(Saved data entries)
■ ■ ■
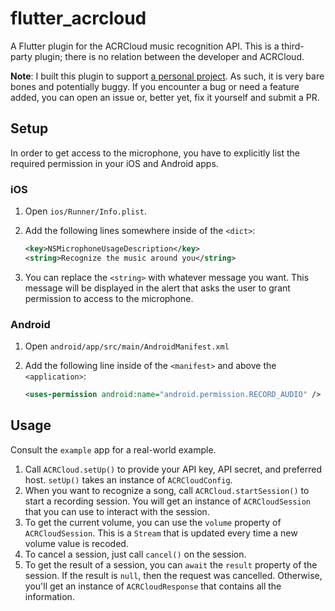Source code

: # flutter_acrcloud

A Flutter plugin for the ACRCloud music recognition API.
This is a third-party plugin; there is no relation between the developer and ACRCloud.

**Note**: I built this plugin to support [a personal project](https://github.com/nrubin29/finale).
As such, it is very bare bones and potentially buggy.
If you encounter a bug or need a feature added, you can open an issue or, better yet, fix it yourself and submit a PR.

## Setup

In order to get access to the microphone, you have to explicitly list the required permission in your iOS and Android apps.

### iOS

1. Open `ios/Runner/Info.plist`.
2. Add the following lines somewhere inside of the `<dict>`:

   ```xml
   <key>NSMicrophoneUsageDescription</key>
   <string>Recognize the music around you</string>
   ```

3. You can replace the `<string>` with whatever message you want. This message will be displayed in the alert that asks the user to grant permission to access to the microphone.

### Android

1. Open `android/app/src/main/AndroidManifest.xml`
2. Add the following line inside of the `<manifest>` and above the `<application>`:

   ```xml
   <uses-permission android:name="android.permission.RECORD_AUDIO" />
   ```

## Usage

Consult the `example` app for a real-world example.

1. Call `ACRCloud.setUp()` to provide your API key, API secret, and preferred host. `setUp()` takes an instance of `ACRCloudConfig`.
2. When you want to recognize a song, call `ACRCloud.startSession()` to start a recording session. You will get an instance of `ACRCloudSession` that you can use to interact with the session.
3. To get the current volume, you can use the `volume` property of `ACRCloudSession`. This is a `Stream` that is updated every time a new volume value is recoded.
4. To cancel a session, just call `cancel()` on the session.
5. To get the result of a session, you can `await` the `result` property of the session. If the result is `null`, then the request was cancelled. Otherwise, you'll get an instance of `ACRCloudResponse` that contains all the information.
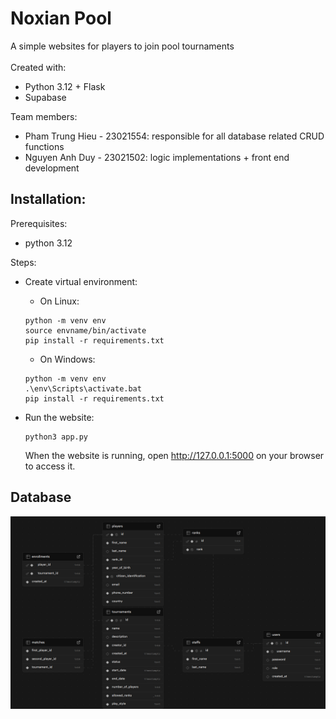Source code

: <h1>
  Noxian Pool
</h1>
  A simple websites for players to join pool tournaments
<br></br>
  Created with:
  
  - Python 3.12 + Flask
  - Supabase

  Team members:

  - Pham Trung Hieu - 23021554: responsible for all database related CRUD functions
  - Nguyen Anh Duy - 23021502: logic implementations + front end development

<h2>
  Installation:
</h2>

Prerequisites:
  - python 3.12

Steps:
  - Create virtual environment:
      - On Linux:
      ```
      python -m venv env
      source envname/bin/activate
      pip install -r requirements.txt
      ```
    
      - On Windows:
      ```
      python -m venv env
      .\env\Scripts\activate.bat
      pip install -r requirements.txt
      ```
  - Run the website:
    ```
    python3 app.py
    ```
    When the website is running, open http://127.0.0.1:5000 on your browser to access it.

<h2>
  Database
</h2>

![img](database_image.png)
■ ■ ■
**BRIEF**
Locate the word "string" in the records above, and return each line that has it.

**OUTPUT BELOW**
   <string>Recognize the music around you</string>
3. You can replace the `<string>` with whatever message you want. This message will be displayed in the alert that asks the user to grant permission to access to the microphone.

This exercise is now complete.